After finding the line that contains "for (unsigned j=0 ; j<1000000 ; ++j)", give again that line and each one following it, exactly, until the records end.

--------------------------------------------------

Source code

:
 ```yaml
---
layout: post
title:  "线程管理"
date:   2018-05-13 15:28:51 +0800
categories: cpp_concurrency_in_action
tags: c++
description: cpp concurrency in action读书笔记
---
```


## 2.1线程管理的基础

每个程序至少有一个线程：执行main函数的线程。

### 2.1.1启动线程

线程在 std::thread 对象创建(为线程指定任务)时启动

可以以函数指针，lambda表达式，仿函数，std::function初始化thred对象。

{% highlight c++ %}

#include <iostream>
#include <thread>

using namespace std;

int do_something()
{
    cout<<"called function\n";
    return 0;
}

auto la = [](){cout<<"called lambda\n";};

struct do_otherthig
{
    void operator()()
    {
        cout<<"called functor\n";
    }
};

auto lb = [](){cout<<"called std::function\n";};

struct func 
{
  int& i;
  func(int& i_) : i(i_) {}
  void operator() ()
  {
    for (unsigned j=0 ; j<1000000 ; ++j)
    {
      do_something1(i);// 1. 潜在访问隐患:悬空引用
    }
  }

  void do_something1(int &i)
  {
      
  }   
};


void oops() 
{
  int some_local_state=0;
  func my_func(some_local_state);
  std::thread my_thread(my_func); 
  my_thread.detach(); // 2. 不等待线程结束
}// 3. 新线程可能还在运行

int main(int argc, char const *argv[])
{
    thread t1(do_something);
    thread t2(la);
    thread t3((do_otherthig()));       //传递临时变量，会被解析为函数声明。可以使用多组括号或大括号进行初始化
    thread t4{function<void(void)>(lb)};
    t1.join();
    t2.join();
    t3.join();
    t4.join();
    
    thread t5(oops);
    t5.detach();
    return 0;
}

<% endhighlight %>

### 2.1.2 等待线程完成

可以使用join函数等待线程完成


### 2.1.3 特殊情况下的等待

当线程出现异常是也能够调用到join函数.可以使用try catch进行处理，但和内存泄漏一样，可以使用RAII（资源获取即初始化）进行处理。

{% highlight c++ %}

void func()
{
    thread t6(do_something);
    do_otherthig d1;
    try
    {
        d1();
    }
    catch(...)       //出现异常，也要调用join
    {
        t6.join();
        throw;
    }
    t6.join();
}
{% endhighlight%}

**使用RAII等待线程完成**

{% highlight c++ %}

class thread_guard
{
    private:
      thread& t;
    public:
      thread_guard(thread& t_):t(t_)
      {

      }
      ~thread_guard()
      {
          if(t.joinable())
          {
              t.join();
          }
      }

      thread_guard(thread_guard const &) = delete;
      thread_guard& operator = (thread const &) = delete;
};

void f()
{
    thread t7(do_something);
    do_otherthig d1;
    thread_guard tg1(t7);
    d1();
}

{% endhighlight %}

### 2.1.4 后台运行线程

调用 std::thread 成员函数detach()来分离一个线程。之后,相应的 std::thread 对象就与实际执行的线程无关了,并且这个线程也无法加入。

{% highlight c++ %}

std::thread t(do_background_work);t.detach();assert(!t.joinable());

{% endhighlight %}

--------------------------------------------------

■ TASK SOLUTION:
    for (unsigned j=0 ; j<1000000 ; ++j)
    {
      do_something1(i);// 1. 潜在访问隐患:悬空引用
    }
  }

  void do_something1(int &i)
  {
      
  }   
};


void oops() 
{
  int some_local_state=0;
  func my_func(some_local_state);
  std::thread my_thread(my_func); 
  my_thread.detach(); // 2. 不等待线程结束
}// 3. 新线程可能还在运行

int main(int argc, char const *argv[])
{
    thread t1(do_something);
    thread t2(la);
    thread t3((do_otherthig()));       //传递临时变量，会被解析为函数声明。可以使用多组括号或大括号进行初始化
    thread t4{function<void(void)>(lb)};
    t1.join();
    t2.join();
    t3.join();
    t4.join();
    
    thread t5(oops);
    t5.detach();
    return 0;
}

<% endhighlight %>

### 2.1.2 等待线程完成

可以使用join函数等待线程完成


### 2.1.3 特殊情况下的等待

当线程出现异常是也能够调用到join函数.可以使用try catch进行处理，但和内存泄漏一样，可以使用RAII（资源获取即初始化）进行处理。

{% highlight c++ %}

void func()
{
    thread t6(do_something);
    do_otherthig d1;
    try
    {
        d1();
    }
    catch(...)       //出现异常，也要调用join
    {
        t6.join();
        throw;
    }
    t6.join();
}
{% endhighlight%}

**使用RAII等待线程完成**

{% highlight c++ %}

class thread_guard
{
    private:
      thread& t;
    public:
      thread_guard(thread& t_):t(t_)
      {

      }
      ~thread_guard()
      {
          if(t.joinable())
          {
              t.join();
          }
      }

      thread_guard(thread_guard const &) = delete;
      thread_guard& operator = (thread const &) = delete;
};

void f()
{
    thread t7(do_something);
    do_otherthig d1;
    thread_guard tg1(t7);
    d1();
}

{% endhighlight %}

### 2.1.4 后台运行线程

调用 std::thread 成员函数detach()来分离一个线程。之后,相应的 std::thread 对象就与实际执行的线程无关了,并且这个线程也无法加入。

{% highlight c++ %}

std::thread t(do_background_work);t.detach();assert(!t.joinable());

{% endhighlight %}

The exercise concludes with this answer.